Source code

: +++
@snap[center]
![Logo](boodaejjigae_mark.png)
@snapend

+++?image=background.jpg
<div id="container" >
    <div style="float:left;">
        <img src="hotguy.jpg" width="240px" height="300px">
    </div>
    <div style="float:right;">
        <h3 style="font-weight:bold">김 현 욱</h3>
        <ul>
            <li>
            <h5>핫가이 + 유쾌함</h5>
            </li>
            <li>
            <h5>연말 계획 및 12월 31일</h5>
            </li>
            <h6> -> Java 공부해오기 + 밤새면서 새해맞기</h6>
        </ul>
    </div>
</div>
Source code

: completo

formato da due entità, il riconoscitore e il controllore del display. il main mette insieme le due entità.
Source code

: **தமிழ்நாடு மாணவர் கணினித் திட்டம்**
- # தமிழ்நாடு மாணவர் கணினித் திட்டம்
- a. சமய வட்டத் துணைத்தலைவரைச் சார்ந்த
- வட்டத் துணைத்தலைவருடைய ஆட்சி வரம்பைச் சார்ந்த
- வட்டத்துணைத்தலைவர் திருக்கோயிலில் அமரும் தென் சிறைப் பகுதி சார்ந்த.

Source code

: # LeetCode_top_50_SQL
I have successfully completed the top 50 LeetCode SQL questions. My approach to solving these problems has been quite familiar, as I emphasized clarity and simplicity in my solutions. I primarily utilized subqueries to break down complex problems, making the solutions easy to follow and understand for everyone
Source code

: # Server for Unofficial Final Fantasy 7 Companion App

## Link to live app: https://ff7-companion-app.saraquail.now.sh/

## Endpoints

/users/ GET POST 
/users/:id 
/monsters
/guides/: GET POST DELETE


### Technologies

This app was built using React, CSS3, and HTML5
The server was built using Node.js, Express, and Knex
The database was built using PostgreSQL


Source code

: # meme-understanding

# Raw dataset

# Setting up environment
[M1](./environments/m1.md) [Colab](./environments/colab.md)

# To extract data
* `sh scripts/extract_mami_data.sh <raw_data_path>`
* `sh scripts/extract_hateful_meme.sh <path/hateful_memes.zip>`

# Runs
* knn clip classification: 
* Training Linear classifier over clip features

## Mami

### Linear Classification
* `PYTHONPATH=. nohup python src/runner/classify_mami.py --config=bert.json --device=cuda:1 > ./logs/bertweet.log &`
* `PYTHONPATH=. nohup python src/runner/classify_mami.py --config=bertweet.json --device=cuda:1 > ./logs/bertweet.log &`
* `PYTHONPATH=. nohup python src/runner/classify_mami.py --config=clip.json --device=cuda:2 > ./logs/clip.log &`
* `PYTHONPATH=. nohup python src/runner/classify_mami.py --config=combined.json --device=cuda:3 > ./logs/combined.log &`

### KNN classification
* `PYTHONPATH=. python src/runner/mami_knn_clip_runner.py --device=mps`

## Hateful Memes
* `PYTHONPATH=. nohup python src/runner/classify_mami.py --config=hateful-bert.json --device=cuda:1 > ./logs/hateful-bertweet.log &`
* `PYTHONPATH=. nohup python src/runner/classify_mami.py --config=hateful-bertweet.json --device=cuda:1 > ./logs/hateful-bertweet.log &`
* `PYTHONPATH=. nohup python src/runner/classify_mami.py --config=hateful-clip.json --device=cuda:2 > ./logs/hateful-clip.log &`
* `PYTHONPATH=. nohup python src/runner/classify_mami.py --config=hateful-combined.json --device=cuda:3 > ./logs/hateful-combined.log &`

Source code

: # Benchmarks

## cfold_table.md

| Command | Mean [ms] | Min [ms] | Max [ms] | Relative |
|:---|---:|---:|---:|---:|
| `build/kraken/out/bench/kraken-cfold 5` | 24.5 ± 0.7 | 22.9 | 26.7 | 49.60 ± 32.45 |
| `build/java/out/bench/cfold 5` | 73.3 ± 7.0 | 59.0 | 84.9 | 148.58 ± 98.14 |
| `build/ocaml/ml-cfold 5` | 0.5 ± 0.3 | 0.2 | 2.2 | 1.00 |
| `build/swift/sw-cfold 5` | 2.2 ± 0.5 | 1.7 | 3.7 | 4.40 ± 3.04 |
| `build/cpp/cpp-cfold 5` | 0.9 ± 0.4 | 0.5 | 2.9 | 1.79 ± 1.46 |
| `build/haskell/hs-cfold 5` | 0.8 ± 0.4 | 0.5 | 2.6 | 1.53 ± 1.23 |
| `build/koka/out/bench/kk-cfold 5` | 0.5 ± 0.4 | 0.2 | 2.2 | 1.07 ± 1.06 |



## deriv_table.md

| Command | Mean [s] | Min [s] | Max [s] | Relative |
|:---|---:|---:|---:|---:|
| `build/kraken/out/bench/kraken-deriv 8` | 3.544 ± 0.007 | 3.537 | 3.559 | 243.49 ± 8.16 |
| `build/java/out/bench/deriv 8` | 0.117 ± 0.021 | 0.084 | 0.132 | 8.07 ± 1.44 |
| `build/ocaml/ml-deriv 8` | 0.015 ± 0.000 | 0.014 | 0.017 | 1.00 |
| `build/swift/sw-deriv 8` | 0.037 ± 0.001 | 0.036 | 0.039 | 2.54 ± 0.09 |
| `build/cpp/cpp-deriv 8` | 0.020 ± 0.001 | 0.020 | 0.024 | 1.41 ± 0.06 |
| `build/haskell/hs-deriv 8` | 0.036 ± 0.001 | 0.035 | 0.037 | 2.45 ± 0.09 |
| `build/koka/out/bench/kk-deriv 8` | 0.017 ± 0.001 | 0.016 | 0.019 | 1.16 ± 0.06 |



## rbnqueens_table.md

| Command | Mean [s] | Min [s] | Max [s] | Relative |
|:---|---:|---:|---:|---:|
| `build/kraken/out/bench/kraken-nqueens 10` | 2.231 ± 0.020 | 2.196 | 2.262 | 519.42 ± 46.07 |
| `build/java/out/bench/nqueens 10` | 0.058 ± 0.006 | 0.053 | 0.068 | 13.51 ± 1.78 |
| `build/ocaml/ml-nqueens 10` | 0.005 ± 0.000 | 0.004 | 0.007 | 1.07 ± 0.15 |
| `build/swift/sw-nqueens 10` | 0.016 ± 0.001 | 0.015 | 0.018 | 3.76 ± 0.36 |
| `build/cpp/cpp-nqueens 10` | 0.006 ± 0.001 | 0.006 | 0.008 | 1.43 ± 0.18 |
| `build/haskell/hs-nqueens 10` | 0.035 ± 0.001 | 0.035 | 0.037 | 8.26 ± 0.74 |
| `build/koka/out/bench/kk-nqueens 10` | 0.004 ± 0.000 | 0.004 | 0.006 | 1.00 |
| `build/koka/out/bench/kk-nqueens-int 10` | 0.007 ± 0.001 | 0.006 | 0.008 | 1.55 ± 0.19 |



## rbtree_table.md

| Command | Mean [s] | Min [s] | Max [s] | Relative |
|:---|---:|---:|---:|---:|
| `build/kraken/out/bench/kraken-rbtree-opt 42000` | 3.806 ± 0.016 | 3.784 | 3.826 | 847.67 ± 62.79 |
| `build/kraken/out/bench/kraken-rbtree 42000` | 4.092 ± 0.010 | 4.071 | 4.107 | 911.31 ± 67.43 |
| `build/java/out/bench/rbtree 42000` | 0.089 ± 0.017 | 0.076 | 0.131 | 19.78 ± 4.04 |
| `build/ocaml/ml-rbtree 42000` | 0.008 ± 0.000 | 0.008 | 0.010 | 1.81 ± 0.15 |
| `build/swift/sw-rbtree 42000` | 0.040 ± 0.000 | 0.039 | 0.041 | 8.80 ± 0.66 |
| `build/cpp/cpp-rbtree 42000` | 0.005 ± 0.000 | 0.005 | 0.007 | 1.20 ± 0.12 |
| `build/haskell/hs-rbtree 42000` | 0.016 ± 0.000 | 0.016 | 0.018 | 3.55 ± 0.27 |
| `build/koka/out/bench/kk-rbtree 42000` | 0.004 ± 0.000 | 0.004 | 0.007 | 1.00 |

[HOW TO COMPLETE THIS TASK] Starting at the line with "### KNN classification" and ending at the line with "python src/runner/classify_mami.py --config=hateful-bert.json", print each line of the listing above exactly, with no other lines.

[EXPECTED ANSWER]
### KNN classification
* `PYTHONPATH=. python src/runner/mami_knn_clip_runner.py --device=mps`

## Hateful Memes
* `PYTHONPATH=. nohup python src/runner/classify_mami.py --config=hateful-bert.json --device=cuda:1 > ./logs/hateful-bertweet.log &`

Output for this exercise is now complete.